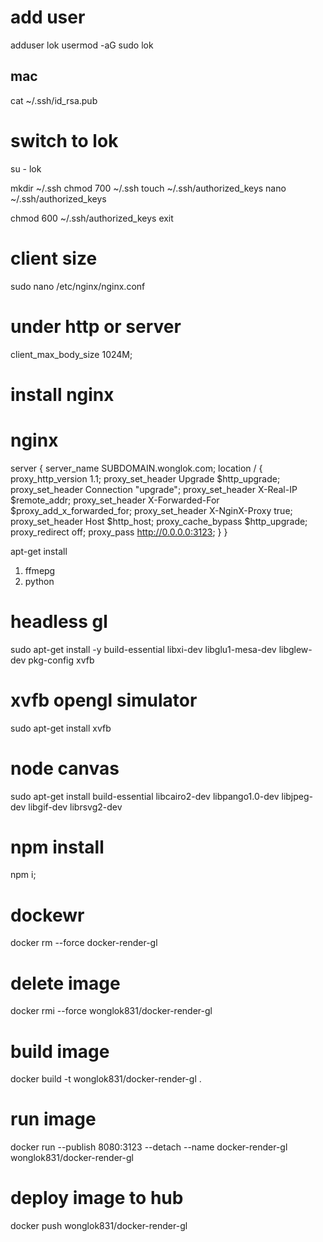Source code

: # add user

adduser lok
usermod -aG sudo lok

## mac
cat ~/.ssh/id_rsa.pub

# switch to lok
su - lok

mkdir ~/.ssh
chmod 700 ~/.ssh
touch ~/.ssh/authorized_keys
nano ~/.ssh/authorized_keys

chmod 600 ~/.ssh/authorized_keys
exit

# client size
sudo nano /etc/nginx/nginx.conf
# under http or server
client_max_body_size 1024M;

# install nginx

# nginx

server {
    server_name SUBDOMAIN.wonglok.com;
    location / {
      proxy_http_version 1.1;
      proxy_set_header Upgrade $http_upgrade;
      proxy_set_header Connection "upgrade";
      proxy_set_header X-Real-IP $remote_addr;
      proxy_set_header X-Forwarded-For $proxy_add_x_forwarded_for;
      proxy_set_header X-NginX-Proxy true;
      proxy_set_header Host $http_host;
      proxy_cache_bypass $http_upgrade;
      proxy_redirect off;
      proxy_pass http://0.0.0.0:3123;
    }
}


apt-get install

1. ffmepg
3. python

# headless gl
sudo apt-get install -y build-essential libxi-dev libglu1-mesa-dev libglew-dev pkg-config xvfb

# xvfb opengl simulator
sudo apt-get install xvfb

# node canvas
sudo apt-get install build-essential libcairo2-dev libpango1.0-dev libjpeg-dev libgif-dev librsvg2-dev

# npm install
npm i;

# dockewr

docker rm --force docker-render-gl

# delete image
docker rmi --force wonglok831/docker-render-gl

# build image
docker build -t wonglok831/docker-render-gl .

# run image
docker run --publish 8080:3123 --detach --name docker-render-gl wonglok831/docker-render-gl

# deploy image to hub
docker push wonglok831/docker-render-gl
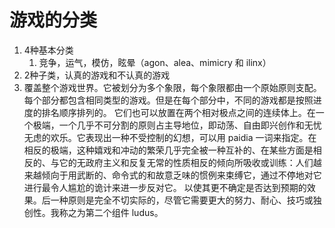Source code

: 
# 游戏的分类

1. 4种基本分类
	1. 竞争，运气，模仿，眩晕（agon、alea、mimicry 和 ilinx）
2. 2种子类，认真的游戏和不认真的游戏
3. 覆盖整个游戏世界。它被划分为多个象限，每个象限都由一个原始原则支配。 每个部分都包含相同类型的游戏。但是在每个部分中，不同的游戏都是按照进度的排名顺序排列的。 它们也可以放置在两个相对极点之间的连续体上。在一个极端，一个几乎不可分割的原则占主导地位，即动荡、自由即兴创作和无忧无虑的欢乐。它表现出一种不受控制的幻想，可以用 paidia 一词来指定。在相反的极端，这种嬉戏和冲动的繁荣几乎完全被一种互补的、在某些方面是相反的、与它的无政府主义和反复无常的性质相反的倾向所吸收或训练：人们越来越倾向于用武断的、命令式的和故意乏味的惯例来束缚它，通过不停地对它进行最令人尴尬的诡计来进一步反对它。 以使其更不确定是否达到预期的效果。后一种原则是完全不切实际的，尽管它需要更大的努力、耐心、技巧或独创性。我称之为第二个组件 ludus。


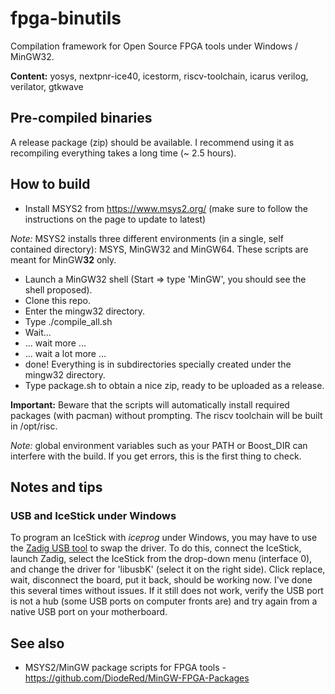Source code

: # fpga-binutils
Compilation framework for Open Source FPGA tools under Windows / MinGW32.

**Content:** yosys, nextpnr-ice40, icestorm, riscv-toolchain, icarus verilog, verilator, gtkwave

## Pre-compiled binaries
A release package (zip) should be available. I recommend using it as recompiling everything takes a long time (~ 2.5 hours).

## How to build
- Install MSYS2 from https://www.msys2.org/ (make sure to follow the instructions on the page to update to latest)

*Note:* MSYS2 installs three different environments (in a single, self contained directory): MSYS, MinGW32 and MinGW64. These scripts are meant for MinGW**32** only.

- Launch a MinGW32 shell (Start => type 'MinGW', you should see the shell proposed).
- Clone this repo.
- Enter the mingw32 directory.
- Type ./compile_all.sh
- Wait... 
- ... wait more ...
- ... wait a lot more ...
- done! Everything is in subdirectories specially created under the mingw32 directory. 
- Type package.sh to obtain a nice zip, ready to be uploaded as a release.

**Important:** Beware that the scripts will automatically install required packages (with pacman) without prompting. The riscv toolchain will be built in /opt/risc.

*Note:* global environment variables such as your PATH or Boost_DIR can interfere with the build. If you get errors, this is the first thing to check. 

## Notes and tips 

### USB and IceStick under Windows
To program an IceStick with *iceprog* under Windows, you may have to use the [Zadig USB tool](https://zadig.akeo.ie/) to swap the driver. To do this, connect the IceStick, launch Zadig, select the IceStick from the drop-down menu (interface 0), and change the driver for 'libusbK' (select it on the right side). Click replace, wait, disconnect the board, put it back, should be working now. I've done this several times without issues. If it still does not work, verify the USB port is not a hub (some USB ports on computer fronts are) and try again from a native USB port on your motherboard.

## See also
- MSYS2/MinGW package scripts for FPGA tools - https://github.com/DiodeRed/MinGW-FPGA-Packages

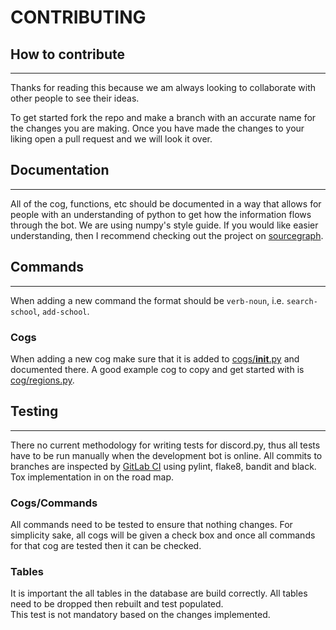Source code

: # CONTRIBUTING

<!-- markdownlint-disable MD024 -->

## How to contribute

---

Thanks for reading this because we am always looking to collaborate with other people to see their ideas.

To get started fork the repo and make a branch with an accurate name for the changes you are making. Once you have made the changes to your liking open a pull request and we will look it over.

## Documentation

---

All of the cog, functions, etc should be documented in a way that allows for people with an understanding of python to get how the information flows through the bot. We are using numpy's style guide. If you would like easier understanding, then I recommend checking out the project on [sourcegraph](https://sourcegraph.com/gitlab.com/Cyb3r-Jak3/ccc-bot).

## Commands

---

When adding a new command the format should be `verb-noun`, i.e. `search-school`, `add-school`.

### Cogs

When adding a new cog make sure that it is added to [cogs/__init__.py](cogs/\_\_init\_\_.py) and documented there. A good example cog to copy and get started with is [cog/regions.py](cogs/regions.py).

## Testing

---

There no current methodology for writing tests for discord.py, thus all tests have to be run manually when the development bot is online.
All commits to branches are inspected by [GitLab CI](https://gitlab.com/Cyb3r-Jak3/Discord-Bot) using pylint, flake8, bandit and black. Tox implementation in on the road map.

### Cogs/Commands

All commands need to be tested to ensure that nothing changes.
For simplicity sake, all cogs will be given a check box and once all commands for that cog are tested then it can be checked.

### Tables

It is important the all tables in the database are build correctly. All tables need to be dropped then rebuilt and test populated.  
This test is not mandatory based on the changes implemented.
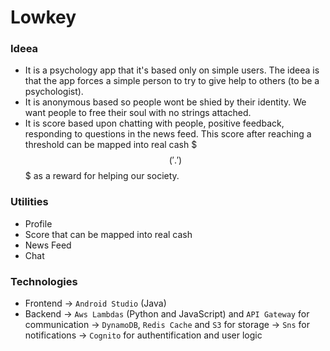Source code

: # Lowkey

### Ideea 
* It is a psychology app that it's based only on simple users. The ideea is that the app forces a simple person to try to give help to others (to be a psychologist). 
* It is anonymous based so people wont be shied by their identity. We want people to free their soul with no strings attached.
* It is score based upon chatting with people, positive feedback, responding to questions in the news feed. This score after reaching a threshold 
can be mapped into real cash $$$ ('.') $$$ as a reward for helping our society.

### Utilities
* Profile
* Score that can be mapped into real cash
* News Feed
* Chat

### Technologies
* Frontend -> `Android Studio` (Java)
* Backend -> `Aws Lambdas` (Python and JavaScript) and `API Gateway` for communication 
          -> `DynamoDB`, `Redis Cache` and `S3` for storage
          -> `Sns` for notifications
          -> `Cognito` for authentification and user logic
........
§ **Exercise goal**
Repeat the listing above exactly, with no pictures.

§ **The completed task**
Source code

: # add user

adduser lok
usermod -aG sudo lok

## mac
cat ~/.ssh/id_rsa.pub

# switch to lok
su - lok

mkdir ~/.ssh
chmod 700 ~/.ssh
touch ~/.ssh/authorized_keys
nano ~/.ssh/authorized_keys

chmod 600 ~/.ssh/authorized_keys
exit

# client size
sudo nano /etc/nginx/nginx.conf
# under http or server
client_max_body_size 1024M;

# install nginx

# nginx

server {
    server_name SUBDOMAIN.wonglok.com;
    location / {
      proxy_http_version 1.1;
      proxy_set_header Upgrade $http_upgrade;
      proxy_set_header Connection "upgrade";
      proxy_set_header X-Real-IP $remote_addr;
      proxy_set_header X-Forwarded-For $proxy_add_x_forwarded_for;
      proxy_set_header X-NginX-Proxy true;
      proxy_set_header Host $http_host;
      proxy_cache_bypass $http_upgrade;
      proxy_redirect off;
      proxy_pass http://0.0.0.0:3123;
    }
}


apt-get install

1. ffmepg
3. python

# headless gl
sudo apt-get install -y build-essential libxi-dev libglu1-mesa-dev libglew-dev pkg-config xvfb

# xvfb opengl simulator
sudo apt-get install xvfb

# node canvas
sudo apt-get install build-essential libcairo2-dev libpango1.0-dev libjpeg-dev libgif-dev librsvg2-dev

# npm install
npm i;

# dockewr

docker rm --force docker-render-gl

# delete image
docker rmi --force wonglok831/docker-render-gl

# build image
docker build -t wonglok831/docker-render-gl .

# run image
docker run --publish 8080:3123 --detach --name docker-render-gl wonglok831/docker-render-gl

# deploy image to hub
docker push wonglok831/docker-render-gl
Source code

: 
# 游戏的分类

1. 4种基本分类
	1. 竞争，运气，模仿，眩晕（agon、alea、mimicry 和 ilinx）
2. 2种子类，认真的游戏和不认真的游戏
3. 覆盖整个游戏世界。它被划分为多个象限，每个象限都由一个原始原则支配。 每个部分都包含相同类型的游戏。但是在每个部分中，不同的游戏都是按照进度的排名顺序排列的。 它们也可以放置在两个相对极点之间的连续体上。在一个极端，一个几乎不可分割的原则占主导地位，即动荡、自由即兴创作和无忧无虑的欢乐。它表现出一种不受控制的幻想，可以用 paidia 一词来指定。在相反的极端，这种嬉戏和冲动的繁荣几乎完全被一种互补的、在某些方面是相反的、与它的无政府主义和反复无常的性质相反的倾向所吸收或训练：人们越来越倾向于用武断的、命令式的和故意乏味的惯例来束缚它，通过不停地对它进行最令人尴尬的诡计来进一步反对它。 以使其更不确定是否达到预期的效果。后一种原则是完全不切实际的，尽管它需要更大的努力、耐心、技巧或独创性。我称之为第二个组件 ludus。


Source code

: # fpga-binutils
Compilation framework for Open Source FPGA tools under Windows / MinGW32.

**Content:** yosys, nextpnr-ice40, icestorm, riscv-toolchain, icarus verilog, verilator, gtkwave

## Pre-compiled binaries
A release package (zip) should be available. I recommend using it as recompiling everything takes a long time (~ 2.5 hours).

## How to build
- Install MSYS2 from https://www.msys2.org/ (make sure to follow the instructions on the page to update to latest)

*Note:* MSYS2 installs three different environments (in a single, self contained directory): MSYS, MinGW32 and MinGW64. These scripts are meant for MinGW**32** only.

- Launch a MinGW32 shell (Start => type 'MinGW', you should see the shell proposed).
- Clone this repo.
- Enter the mingw32 directory.
- Type ./compile_all.sh
- Wait... 
- ... wait more ...
- ... wait a lot more ...
- done! Everything is in subdirectories specially created under the mingw32 directory. 
- Type package.sh to obtain a nice zip, ready to be uploaded as a release.

**Important:** Beware that the scripts will automatically install required packages (with pacman) without prompting. The riscv toolchain will be built in /opt/risc.

*Note:* global environment variables such as your PATH or Boost_DIR can interfere with the build. If you get errors, this is the first thing to check. 

## Notes and tips 

### USB and IceStick under Windows
To program an IceStick with *iceprog* under Windows, you may have to use the [Zadig USB tool](https://zadig.akeo.ie/) to swap the driver. To do this, connect the IceStick, launch Zadig, select the IceStick from the drop-down menu (interface 0), and change the driver for 'libusbK' (select it on the right side). Click replace, wait, disconnect the board, put it back, should be working now. I've done this several times without issues. If it still does not work, verify the USB port is not a hub (some USB ports on computer fronts are) and try again from a native USB port on your motherboard.

## See also
- MSYS2/MinGW package scripts for FPGA tools - https://github.com/DiodeRed/MinGW-FPGA-Packages

Source code

: # CONTRIBUTING

<!-- markdownlint-disable MD024 -->

## How to contribute

---

Thanks for reading this because we am always looking to collaborate with other people to see their ideas.

To get started fork the repo and make a branch with an accurate name for the changes you are making. Once you have made the changes to your liking open a pull request and we will look it over.

## Documentation

---

All of the cog, functions, etc should be documented in a way that allows for people with an understanding of python to get how the information flows through the bot. We are using numpy's style guide. If you would like easier understanding, then I recommend checking out the project on [sourcegraph](https://sourcegraph.com/gitlab.com/Cyb3r-Jak3/ccc-bot).

## Commands

---

When adding a new command the format should be `verb-noun`, i.e. `search-school`, `add-school`.

### Cogs

When adding a new cog make sure that it is added to [cogs/__init__.py](cogs/\_\_init\_\_.py) and documented there. A good example cog to copy and get started with is [cog/regions.py](cogs/regions.py).

## Testing

---

There no current methodology for writing tests for discord.py, thus all tests have to be run manually when the development bot is online.
All commits to branches are inspected by [GitLab CI](https://gitlab.com/Cyb3r-Jak3/Discord-Bot) using pylint, flake8, bandit and black. Tox implementation in on the road map.

### Cogs/Commands

All commands need to be tested to ensure that nothing changes.
For simplicity sake, all cogs will be given a check box and once all commands for that cog are tested then it can be checked.

### Tables

It is important the all tables in the database are build correctly. All tables need to be dropped then rebuilt and test populated.  
This test is not mandatory based on the changes implemented.
Source code

: # Lowkey

### Ideea 
* It is a psychology app that it's based only on simple users. The ideea is that the app forces a simple person to try to give help to others (to be a psychologist). 
* It is anonymous based so people wont be shied by their identity. We want people to free their soul with no strings attached.
* It is score based upon chatting with people, positive feedback, responding to questions in the news feed. This score after reaching a threshold 
can be mapped into real cash $$$ ('.') $$$ as a reward for helping our society.

### Utilities
* Profile
* Score that can be mapped into real cash
* News Feed
* Chat

### Technologies
* Frontend -> `Android Studio` (Java)
* Backend -> `Aws Lambdas` (Python and JavaScript) and `API Gateway` for communication 
          -> `DynamoDB`, `Redis Cache` and `S3` for storage
          -> `Sns` for notifications
          -> `Cognito` for authentification and user logic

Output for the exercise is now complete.